CITYVIEW
- Type: Alternative newspaper
- Format: Tabloid
- Owner(s): Big Green Umbrella Media, Inc.
- Publisher: Shane Goodman
- Editor: Darren Tromblay
- Founded: 1992
- Headquarters: 5619 N.W. 86th St., Suite 600 Johnston, Iowa 50131 United States
- Circulation: 30,000 monthly
- Website: dmcityview.com

= Cityview (Des Moines) =

Alternative newspaper in Iowa, US

CITYVIEW is an alternative newspaper in the Des Moines, Iowa, area.

==History==
The publication now known as Cityview has its roots in The Skywalker, a biweekly newspaper founded in 1983. Named for the city's iconic skywalk system, the startup publication was quickly purchased by Business Publications, publisher of the Business Record, a business-themed weekly started in 1981.
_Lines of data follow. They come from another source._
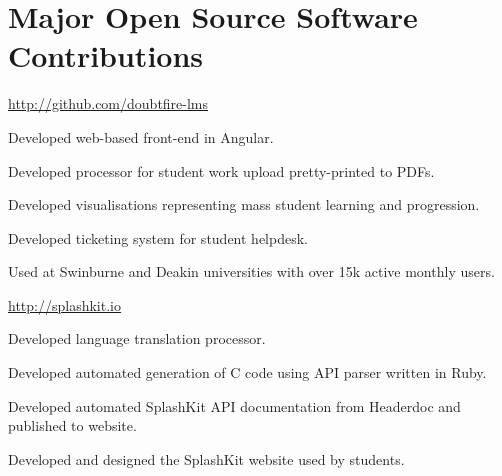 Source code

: \section{Major Open Source Software Contributions}

\begin{multicols}{2}

{}
{
}
{\href{http://github.com/doubtfire-lms}{http://github.com/doubtfire-lms}}
{
  \item Developed web-based front-end in Angular.
  \item Developed processor for student work upload pretty-printed to PDFs.
  \item Developed visualisations representing mass student learning and progression.
  \item Developed ticketing system for student helpdesk.
  \item Used at Swinburne and Deakin universities with over 15k active monthly users.
}

\columnbreak

{}
{
}
{\href{http://splashkit.io}{http://splashkit.io}}
{
  \item Developed language translation processor.
  \item Developed automated generation of C code using API parser written in Ruby.
  \item Developed automated SplashKit API documentation from Headerdoc and published to website.
  \item Developed and designed the SplashKit website used by students.
}
\hfill

\end{multicols}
After nearly a decade under the ownership of Business Publications, owner Connie Wimer decided to launch a new weekly, aimed at transforming the paper in what was viewed as a conservative market. Cityview published its first edition in July 1992.

In the early 2000s, a rival alternative weekly known as Pointblank. In 2003, it was acquired by Greater Des Moines Publishing Co. (GDMPC), a wholly owned subsidiary of New West Newspapers Inc., whose primary owners were Gary Gerlach and Michael Gartner. In 2004, GDMPC purchased Cityview and merged the publication with Pointblank. The name of the older, better-established paper was retained as the name of the merged publications under its new company, Big Green Umbrella Media.
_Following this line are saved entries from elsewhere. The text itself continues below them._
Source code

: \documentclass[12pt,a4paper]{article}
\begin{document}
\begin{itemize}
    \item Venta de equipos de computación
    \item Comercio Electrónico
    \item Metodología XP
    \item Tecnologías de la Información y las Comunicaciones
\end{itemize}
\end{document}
In 2021 the Daily Umbrella began publishing online with Monday through Friday news about less urgent and hopefully more amusing news than found elsewhere.

==Features==
Cityview is known for its coverage of local restaurants, bars, and music. The paper includes columns by Gartner and by Carroll Daily Times Herald publisher Douglas Burns. Jim Duncan has written the food columns (Food Dude now) and art columns (Art News now) since the early 1990's and the business column Lunch with... for seven years.
Its "Deals of the Day" are Des Moines' most comprehensive bargain hunting ideas for food goers.